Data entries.
------------------------
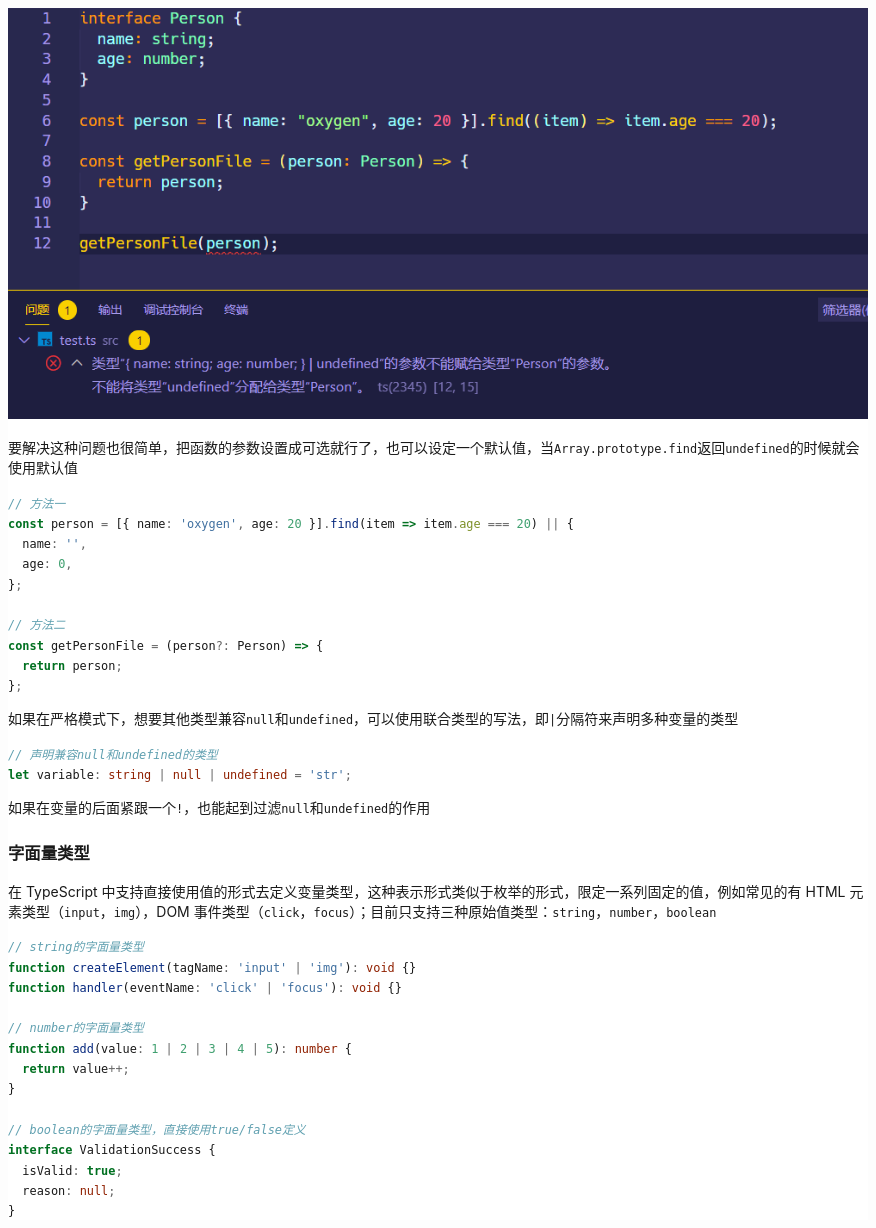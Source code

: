 ![image-20201009225200922](../../public/images/image-20201009225200922.png)

要解决这种问题也很简单，把函数的参数设置成可选就行了，也可以设定一个默认值，当`Array.prototype.find`返回`undefined`的时候就会使用默认值

```typescript
// 方法一
const person = [{ name: 'oxygen', age: 20 }].find(item => item.age === 20) || {
  name: '',
  age: 0,
};

// 方法二
const getPersonFile = (person?: Person) => {
  return person;
};
```

如果在严格模式下，想要其他类型兼容`null`和`undefined`，可以使用联合类型的写法，即`|`分隔符来声明多种变量的类型

```typescript
// 声明兼容null和undefined的类型
let variable: string | null | undefined = 'str';
```

如果在变量的后面紧跟一个`!`，也能起到过滤`null`和`undefined`的作用

### 字面量类型

在 TypeScript 中支持直接使用值的形式去定义变量类型，这种表示形式类似于枚举的形式，限定一系列固定的值，例如常见的有 HTML 元素类型（`input`，`img`），DOM 事件类型（`click`，`focus`）；目前只支持三种原始值类型：`string`，`number`，`boolean`

```typescript
// string的字面量类型
function createElement(tagName: 'input' | 'img'): void {}
function handler(eventName: 'click' | 'focus'): void {}

// number的字面量类型
function add(value: 1 | 2 | 3 | 4 | 5): number {
  return value++;
}

// boolean的字面量类型，直接使用true/false定义
interface ValidationSuccess {
  isValid: true;
  reason: null;
}
```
------------------------
What you are asked to do. Nothing may be altered when you restate the records, but every picture must be dropped.

Solution below.
Source code

: ![image-20201009225200922](../../public/images/image-20201009225200922.png)

要解决这种问题也很简单，把函数的参数设置成可选就行了，也可以设定一个默认值，当`Array.prototype.find`返回`undefined`的时候就会使用默认值

```typescript
// 方法一
const person = [{ name: 'oxygen', age: 20 }].find(item => item.age === 20) || {
  name: '',
  age: 0,
};

// 方法二
const getPersonFile = (person?: Person) => {
  return person;
};
```

如果在严格模式下，想要其他类型兼容`null`和`undefined`，可以使用联合类型的写法，即`|`分隔符来声明多种变量的类型

```typescript
// 声明兼容null和undefined的类型
let variable: string | null | undefined = 'str';
```

如果在变量的后面紧跟一个`!`，也能起到过滤`null`和`undefined`的作用

### 字面量类型

在 TypeScript 中支持直接使用值的形式去定义变量类型，这种表示形式类似于枚举的形式，限定一系列固定的值，例如常见的有 HTML 元素类型（`input`，`img`），DOM 事件类型（`click`，`focus`）；目前只支持三种原始值类型：`string`，`number`，`boolean`

```typescript
// string的字面量类型
function createElement(tagName: 'input' | 'img'): void {}
function handler(eventName: 'click' | 'focus'): void {}

// number的字面量类型
function add(value: 1 | 2 | 3 | 4 | 5): number {
  return value++;
}

// boolean的字面量类型，直接使用true/false定义
interface ValidationSuccess {
  isValid: true;
  reason: null;
}
```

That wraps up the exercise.